BASIC Style—Program Evolution
Jim Butterfield, Associate Editor
Sometimes you see programs that are so crisp and neat that you wonder how the programmer's mind can be so orderly. The statements come out in an elegant, incisive style. Every line zeros in on exactly the right thing to do.
How does a programmer develop an elegant style? Why can't you write like that? Sometimes a lowly hacker can feel inferior when facing such immaculate programming style. Yet the program you see is often a matter of evolution—rewriting and tidying up. It's not always written that way from the beginning.
I have been accused of writing "squeaky clean" programs. It seems to me that you might like to see how my murky first programs get reworked and tightened up into their final version. In some ways, programming style isn't what you write (at least at first)—it's knowing what to look for when you clean up.
A Simple Lister
I needed to do an almost trivial job: list a file from disk to the printer. I had a minor extra feature to add: I wanted individual pages, so that the lines needed to be counted; I needed a title on each page; and at the end of the run, for the sake of neatness, I wanted the printer to eject the page.

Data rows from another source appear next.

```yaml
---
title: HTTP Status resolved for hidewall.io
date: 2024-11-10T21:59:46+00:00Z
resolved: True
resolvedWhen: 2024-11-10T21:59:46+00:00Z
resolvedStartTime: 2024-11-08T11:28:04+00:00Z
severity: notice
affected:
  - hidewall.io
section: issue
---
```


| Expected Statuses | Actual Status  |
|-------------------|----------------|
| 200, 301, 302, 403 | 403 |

It's not a demanding task, but I'd like to show you how I went about it. Even a simple job like that can be revised and tightened up extensively.
Here's my first program: I'll talk my way through the listing.
100 OPEN 4,3
Open file number four to the screen. Why? So I can send the program's output to the screen and see that it's working right. After the program looks good, I'll change the above line to OPEN 4,4.
105 OPEN 1,8,3,"CONTROL"
That's my input file to be listed.
110 REM START OF PAGE 120 FOR J = l TO 2 : PRINT#4 : L = L + 1 : NEXT J 130 PRINT#4,"{5 SPACES]TITLE{3 SPACES}" : L = L + 1 140 PRINT#4:L = L + 1
This prints the page title. I know I'll come back here for each new page, so I'm placing a REM statement here to mark the place. I rigorously add 1 to the line count, L, each time I print a line.
150 INPUT#1, A$ : SW = ST 170 PRINT#4, A$ : L = L + 1
Here's where I input from disk and output (to the screen first, later to the printer). I need to save the value of ST (the status variable) so that later I can check to see if this is the last line from the file. ST will be changed by the PRINT# command, so I save its input value in variable SW.
180 IF L<62 GOTO 250 190 IF L = 66 THEN L = 0 : GOTO 250 200 PRINT#4 : L = L + 1 : GOTO 190
If I have printed the maximum number of lines desired, I want to eject the paper by printing until the line count L equals 66. Since each page has 66 lines, I'm now at the start of the next page and can set L back to zero.
250 IF SW<>0 GOTO 300 260 IF L = 0 GOTO 110 270 GOTO 150
If I'm at the end of the input file (SW = 0), I'll go to line 300 and wind things up. Otherwise, I want to go back.
Here's a cute touch—perhaps too cute for some tastes. Variable L can only be equal to zero if I've just ejected a page. If so, I want to go back to 110 and print a new title. If not, get another line from the input file starting at line 150.
300 IF L<>0 GOTO 190
Here's a supercute trick. I pondered this one for a while, since it's almost too clever; that sort of thing can trip up your logic. Here's the objective: If we're finished, but the paper hasn't been ejected, go back to line 190 and eject the paper. The program will branch back here again, but this time variable L will be zero and we can finish the job by closing the files.
310 CLOSE 1 320 CLOSE 4
That's it. It's really rather messy. It works, and for a temporary job that's all we would need.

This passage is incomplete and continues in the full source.